C'est en grande pompe que l'usine de fabrication des engins pour la mécanisation agricole a été portée sur les fonts baptismaux, dans la ville de Kribi, dans la partie méridionale du Cameroun. La Hualong Tractor Factory (HTF) a été présentée comme l'un des résultats de la coopération sino-camerounaise des dernières années. L'idée remonte à 1993, lorsque le président Paul Biya a effectué une visite en terre chinoise, accompagné d'une forte délégation de ministres sollicités pour la signature de plusieurs accords avec leurs homologues chinois.
Coût du projet de Kribi: près d'un milliard et demi de francs cfa. Le capital social, évalué à 120 millions de fcfa, est détenu à hauteur de 60% par la société Hualong, tandis que 40% reviennent au gouvernement camerounais. La HTF devait pouvoir mettre, chaque année, sur le marché camerounais et sur celui de la sous-région d'Afrique centrale, quelque cinq mille motoculteurs, deux mille cinq cents remorques et d'autres accessoires. Le pari est celui de réussir la mécanisation agricole dans cette partie de l'Afrique. On peut donc comprendre les réactions des officiels lors de la cérémonie d'inauguration de l'usine.
"Le choix de l'investissement - à savoir le montage de motoculteurs polyvalents, pouvant aussi bien servir de moyen de transport, de groupe électrogène que de motopompe - nous semble judicieux à plus d'un titre. Il présente une réponse appropriée et originale au développement du monde rural confronté aux insuffisances évidentes en moyens de transport de biens et des hommes, en outils de labour et d'irrigation, ainsi qu'en énergie électrique. Grâce au montage à Kribi de motoculteurs polyvalents, il est désormais permis d'espérer, en comptant par ailleurs sur le dynamisme et l'esprit d'entreprise habituellement reconnu aux Camerounais, que se multiplient des exploitations agricoles mécanisées, support d'une agriculture et d'une économie plus productrice et plus rémunératrice". Ainsi parlait M. Bello Bouba Maïgari, ministre d'Etat camerounais chargé du développement industriel et commercial, invité à couper le ruban symbolique de la HTF.

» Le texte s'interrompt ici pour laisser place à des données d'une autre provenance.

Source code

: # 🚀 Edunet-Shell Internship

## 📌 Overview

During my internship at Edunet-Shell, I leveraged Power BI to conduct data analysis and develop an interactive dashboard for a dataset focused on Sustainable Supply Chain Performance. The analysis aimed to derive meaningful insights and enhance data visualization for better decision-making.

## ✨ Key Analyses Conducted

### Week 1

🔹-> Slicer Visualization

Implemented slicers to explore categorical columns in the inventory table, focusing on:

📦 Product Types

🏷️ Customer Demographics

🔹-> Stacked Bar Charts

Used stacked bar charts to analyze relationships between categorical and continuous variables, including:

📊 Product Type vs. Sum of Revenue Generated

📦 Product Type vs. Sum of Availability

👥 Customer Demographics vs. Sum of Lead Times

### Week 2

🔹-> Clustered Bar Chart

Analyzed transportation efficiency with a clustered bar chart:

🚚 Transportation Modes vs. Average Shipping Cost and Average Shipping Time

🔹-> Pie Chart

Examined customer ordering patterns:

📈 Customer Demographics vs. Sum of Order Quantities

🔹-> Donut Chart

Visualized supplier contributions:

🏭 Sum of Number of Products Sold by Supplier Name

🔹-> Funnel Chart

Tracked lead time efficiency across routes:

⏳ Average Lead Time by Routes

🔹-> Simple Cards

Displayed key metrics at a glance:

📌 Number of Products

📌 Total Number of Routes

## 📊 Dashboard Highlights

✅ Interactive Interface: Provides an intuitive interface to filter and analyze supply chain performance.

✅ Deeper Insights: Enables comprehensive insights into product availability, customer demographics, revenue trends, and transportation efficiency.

Dans la même lancée, le directeur général de la HTF<+>, Zhang Min, pouvait alors affirmer: "Il s'agit d'un outil dont l'efficacité dans la production agricole a fait ses preuves (...). L'utilisation de ce motoculteur va multiplier, j'en suis convaincu, les récoltes des agriculteurs camerounais et de la sous- région, parce que nous comptons en faire la distribution dans toute l'UDEAC".
Le flot d'exaltation de la coopération sino-camerounaise avait parcouru l'opinion, soutenu par les soins d'une presse particulièrement enthousiaste, vantant quelques paramètres qui, bien analysés, sont cependant susceptibles de tempérer l'euphorie suscitée par cette inauguration.
Il y a d'abord le coût des motoculteurs. D'après les premières informations, il se placerait dans une fourchette comprise entre 1.250.000 et 1.500.000 fcfa. Il y en a qui jugent ce coût quasi prohibitif pour les agriculteurs, dont le pouvoir d'achat est bien insignifiant au regard des contraintes du quotidien. Traduction: les motoculteurs seraient d'un accès, sinon impossible, du moins pénible pour les privés. Ce à quoi on rétorque qu'il faut aujourd'hui favoriser le regroupement des agriculteurs, permettant l'exploitation de grandes superficies par la mécanisation agricole...
Mais l'utilisation d'engins mécaniques dans le domaine agricole nourrit d'autres critiques. Le passage de la houe à la machine, affirment certains, transite généralement par la culture tractée, la charrue. Or, dans l'utilisation envisagée des motoculteurs de Kribi, on a fait l'économie de la seconde étape. Et d'un.
De deux, la mécanisation agricole camerounaise doit être précédée par une transformation des mentalités chez les agriculteurs. L'utilisation d'une machine est avant tout une affaire de culture, qui combine à la fois l'assimilation des techniques de production agricole et son incorporation dans un contexte particulier, où le paysan accepte l'idée (ou peut-être la nécessité) de produire plus qu'il ne consomme.
Autre inquiétude. La Hualong Tractor Factory est une usine d'assemblage. D'où les récriminations de ceux qui voient en cette option une délocalisation industrielle, plutôt qu'un premier pas vers le transfert de technologie. Certains auraient souhaité que la chaîne de fabrication intégrale des motoculteurs se trouvât sur place à Kribi, option rassurante et inspiratrice pour les jeunes Camerounais intéressés en ce domaine. A ceux-là, les voix officielles se contentent de signaler - entre embarras et débarras - que le choix actuel répond à une situation conjoncturelle.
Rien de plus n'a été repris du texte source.